Doctrine Of Ultra Vires In Administrative Law Slideshare
Doctrine ofultra vires s.
Doctrine of ultra vires in administrative law slideshare. There are three types of ultra vires acts which. No notes for slide. This doctrine can be considered as the central principle in the whole of administrative law. Exceptions to the doctrine of ultra vires a brief analysis of the doctrine of ultra vires with regard to its consequences would reveal that only those activities of the company shall be valid i e intra vires which are.
The memorandum is the most crucial document for a company. An action of the authority is intra vires when it falls within the limits of the power conferred on it but ultra vires if it goes outside this limit.

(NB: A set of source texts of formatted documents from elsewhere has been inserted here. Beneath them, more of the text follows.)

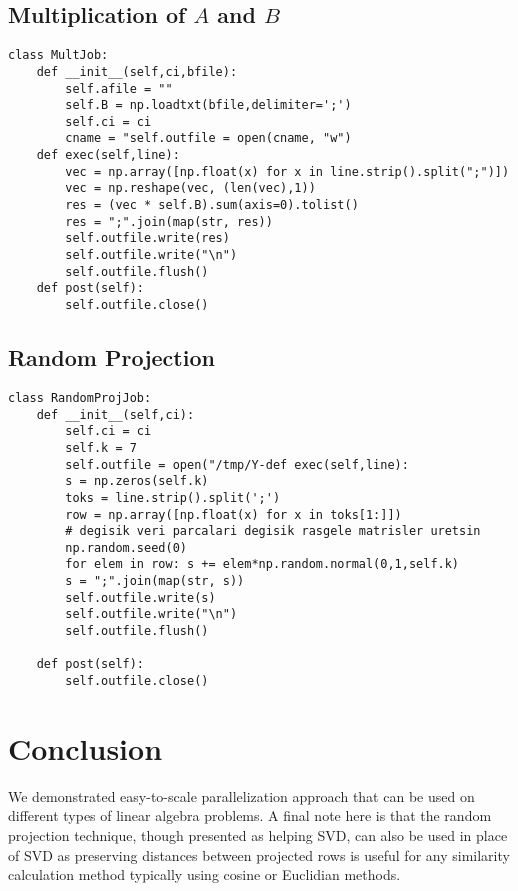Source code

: \documentclass{article}
\begin{document}
\subsection{Multiplication of $A$ and $B$}

\begin{verbatim}
class MultJob:
    def __init__(self,ci,bfile):
        self.afile = ""
        self.B = np.loadtxt(bfile,delimiter=';')
        self.ci = ci
        cname = "self.outfile = open(cname, "w")        
    def exec(self,line):        
        vec = np.array([np.float(x) for x in line.strip().split(";")])
        vec = np.reshape(vec, (len(vec),1))
        res = (vec * self.B).sum(axis=0).tolist()  
        res = ";".join(map(str, res))
        self.outfile.write(res)
        self.outfile.write("\n")
        self.outfile.flush()
    def post(self):
        self.outfile.close()
\end{verbatim}

\subsection{Random Projection}

\begin{verbatim}
class RandomProjJob:
    def __init__(self,ci):
        self.ci = ci
        self.k = 7
        self.outfile = open("/tmp/Y-def exec(self,line):
        s = np.zeros(self.k)
        toks = line.strip().split(';')
        row = np.array([np.float(x) for x in toks[1:]])
        # degisik veri parcalari degisik rasgele matrisler uretsin
        np.random.seed(0) 
        for elem in row: s += elem*np.random.normal(0,1,self.k) 
        s = ";".join(map(str, s))
        self.outfile.write(s)
        self.outfile.write("\n")
        self.outfile.flush()
        
    def post(self):
        self.outfile.close()
\end{verbatim}

\section{Conclusion}

We demonstrated easy-to-scale parallelization approach that can be used on
different types of linear algebra problems. A final note here is that the random
projection technique, though presented as helping SVD, can also be used in place
of SVD \cite{lu} as preserving distances between projected rows is useful for
any similarity calculation method typically using cosine or Euclidian methods.
\end{document}
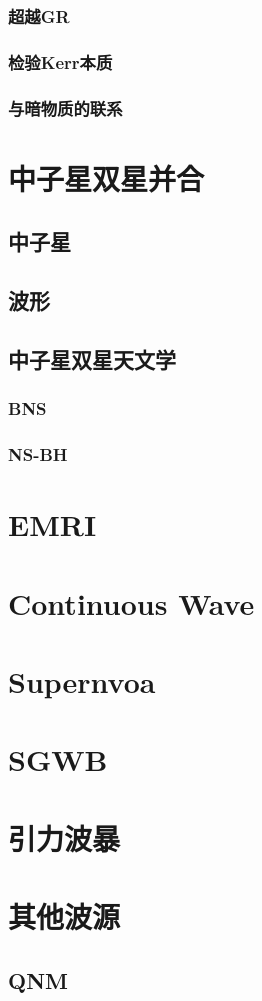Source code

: \subsubsection{超越GR}
\subsubsection{检验Kerr本质}
\subsubsection{与暗物质的联系}
\section{中子星双星并合}
\subsection{中子星}
\subsection{波形}
\subsection{中子星双星天文学}
\subsubsection{BNS}
\subsubsection{NS-BH}
\section{EMRI}
\section{Continuous Wave}

\section{Supernvoa}
\section{SGWB}
\section{引力波暴}
\section{其他波源}
\subsection{QNM}

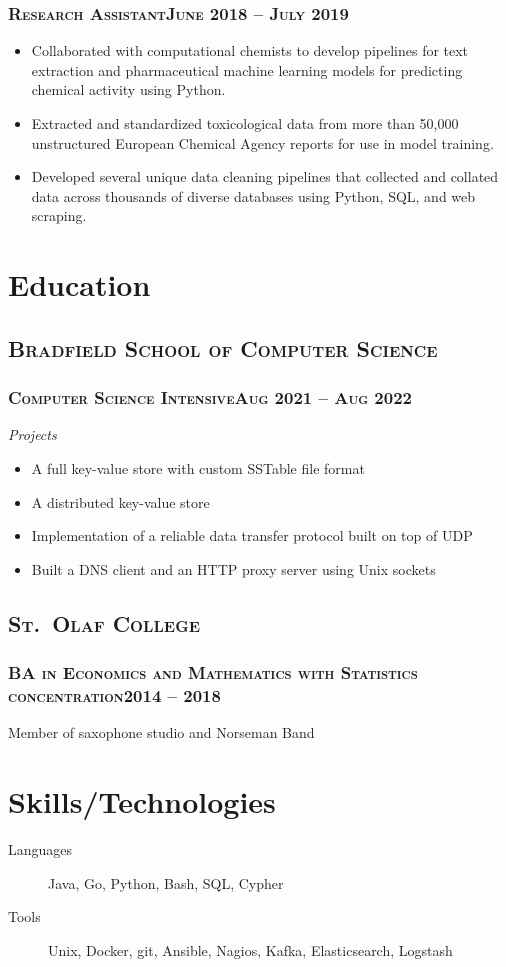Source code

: \documentclass{article}
\newcommand{\resumeSection}[1]{\section*{#1}}
\newcommand{\institution}[1]{\subsection*{\scshape{#1}}}
\newcommand{\jobPosition}[3]{\subsubsection*{\scshape{#1}\hfill #2 -- #3}}
\begin{document}
    \jobPosition{Research Assistant}{June 2018}{July 2019}
    \begin{itemize}[noitemsep]
      \item
            Collaborated with computational chemists to develop
            pipelines for text extraction and pharmaceutical machine
            learning models for predicting chemical activity using Python.
      \item
            Extracted and standardized toxicological data from more
            than 50,000 unstructured European Chemical Agency reports
            for use in model training.
      \item
            Developed several unique data cleaning pipelines that
            collected and collated data across thousands of diverse
            databases using Python, SQL, and web scraping.
    \end{itemize}

\resumeSection{Education}
  \institution{Bradfield School of Computer Science}
    \jobPosition{Computer Science Intensive}{Aug 2021}{Aug 2022}
    \emph{Projects}
    \begin{itemize}[noitemsep]
      \item A full key-value store with custom SSTable file format
      \item A distributed key-value store
      \item Implementation of a reliable data transfer protocol built on top of UDP
      \item Built a DNS client and an HTTP proxy server using Unix sockets
    \end{itemize}

  \institution{St.\ Olaf College}
    \jobPosition{BA in Economics and Mathematics with Statistics concentration}{2014}{2018}
    Member of saxophone studio and Norseman Band

\resumeSection{Skills/Technologies}
  \begin{description}
          \item [Languages]
    Java,
    Go,
    Python,
    Bash,
    SQL,
    Cypher
          \item [Tools]
    Unix,
    Docker,
    git,
    Ansible,
    Nagios,
    Kafka,
    Elasticsearch,
    Logstash
  \end{description}
\end{document}
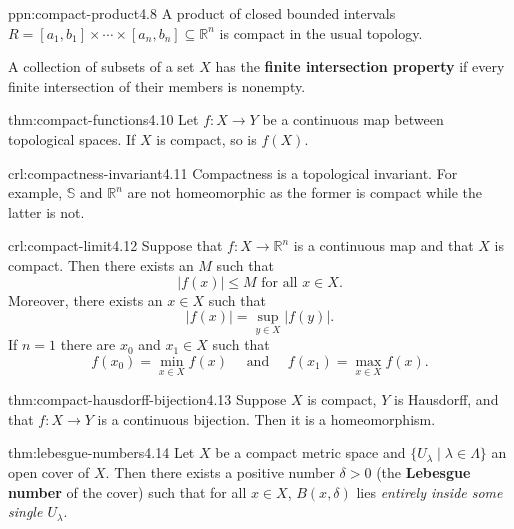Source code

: \documentclass[landscape, 8pt]{extarticle}
\begin{document}
\begin{multicols}{3}
\begin{ppn}{ppn:compact-product}{4.8}
    A product of closed bounded intervals $R = [a_{1},b_{1}] \times \cdots \times [a_{n}, b_{n}] \subseteq \mathbb{R}^{n}$ is compact in the usual topology.

    A collection of subsets of a set $X$ has the \textbf{finite intersection property} if every finite intersection of their members is nonempty.
\end{ppn}

\begin{thm}{thm:compact-functions}{4.10}
    Let $f : X \to Y$ be a continuous map between topological spaces. If $X$ is compact, so is $f(X)$.
\end{thm}

\begin{crl}[]{crl:compactness-invariant}{4.11}
    Compactness is a topological invariant. For example, $\mathbb{S}$ and $\mathbb{R}^{n}$ are not homeomorphic as the former is compact while the latter is not.
\end{crl}

\begin{crl}{crl:compact-limit}{4.12}
    Suppose that $f : X \to \mathbb{R}^{n}$ is a continuous map and that $X$ is compact. Then there exists an $M$ such that
    \[\lvert f(x) \rvert \le M \text{ for all } x\in X.\]
	Moreover, there exists an $x\in X$ such that
	\[\lvert f(x) \rvert = \sup_{y\in X} \lvert f(y) \rvert.\]
	If $n = 1$ there are $x_{0}$ and $x_{1}\in X$ such that
	\[f(x_{0}) = \min_{x\in X} f(x) \quad \text{ and } \quad f(x_{1}) = \max_{x\in X} f(x).\]
\end{crl}

\begin{thm}{thm:compact-hausdorff-bijection}{4.13}
	Suppose $X$ is compact, $Y$ is Hausdorff, and that $f : X \to Y$ is a continuous bijection. Then it is a homeomorphism.
\end{thm}

\begin{thm}{thm:lebesgue-numbers}{4.14}
	Let $X$ be a compact metric space and $\{U_{\lambda} \mid \lambda\in\Lambda\}$ an open cover of $X$. Then there exists a positive number $\delta>0$ (the \textbf{Lebesgue number} of the cover) such that for all $x\in X$, $B(x, \delta)$ lies \textit{entirely inside some single $U_{\lambda}$}.
\end{thm}


\end{multicols}
\end{document}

The company being an artificial person its objects and powers are specified in the memorandum of association moa of the company. Doctrine of ultra vires 1.
The concept of ultra vires in the company law the ultra vires mean to go beyond the object clause of a memorandum of association of a company. A essential for the fulfillment of the objects stated in the main objects clause of the memorandum. There is no separate legal provision in the indian law anywhere for ultra vires transactions. The motive behind the doctrine of ultra vires is to protect the investors and creditors of the company.
The ultra vires act is void act and therefore it cannot be ratified even if all the directors of the company want to ratify the same. If the administrative authority fails to follow required procedure prescribed by parent act or by the general rule it is known as procedural ultra vires. Summing up the doctrine of ultra vires. An act ultra vires the company cannot be ratified even by the unanimous consent of all shareholders.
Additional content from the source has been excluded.